WORK TO BE COMPLETED -> Look through the entries below for the string "dbcode", and copy each line where it is found.

Plain-text document sources ->
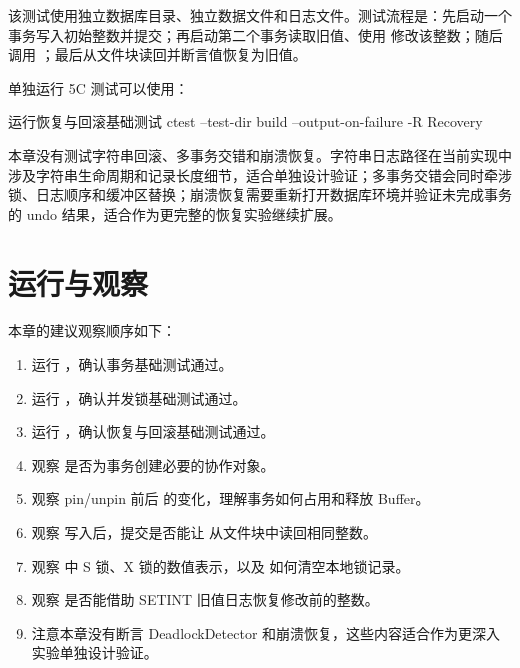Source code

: 该测试使用独立数据库目录、独立数据文件和日志文件。测试流程是：先启动一个事务写入初始整数并提交；再启动第二个事务读取旧值、使用  修改该整数；随后调用 ；最后从文件块读回并断言值恢复为旧值。

单独运行 5C 测试可以使用：

\begin{dbcode}[listing options={language=bash}]{运行恢复与回滚基础测试}
ctest --test-dir build --output-on-failure -R Recovery
\end{dbcode}

本章没有测试字符串回滚、多事务交错和崩溃恢复。字符串日志路径在当前实现中涉及字符串生命周期和记录长度细节，适合单独设计验证；多事务交错会同时牵涉锁、日志顺序和缓冲区替换；崩溃恢复需要重新打开数据库环境并验证未完成事务的 undo 结果，适合作为更完整的恢复实验继续扩展。

\section{运行与观察}
\label{sec:tx-run-observe}

本章的建议观察顺序如下：

\begin{enumerate}
  \item 运行 ，确认事务基础测试通过。
  \item 运行 ，确认并发锁基础测试通过。
  \item 运行 ，确认恢复与回滚基础测试通过。
  \item 观察  是否为事务创建必要的协作对象。
  \item 观察 pin/unpin 前后  的变化，理解事务如何占用和释放 Buffer。
  \item 观察  写入后，提交是否能让  从文件块中读回相同整数。
  \item 观察  中 S 锁、X 锁的数值表示，以及  如何清空本地锁记录。
  \item 观察  是否能借助 SETINT 旧值日志恢复修改前的整数。
  \item 注意本章没有断言 DeadlockDetector 和崩溃恢复，这些内容适合作为更深入实验单独设计验证。
\end{enumerate}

REPLY ->
\begin{dbcode}[listing options={language=bash}]{运行恢复与回滚基础测试}
\end{dbcode}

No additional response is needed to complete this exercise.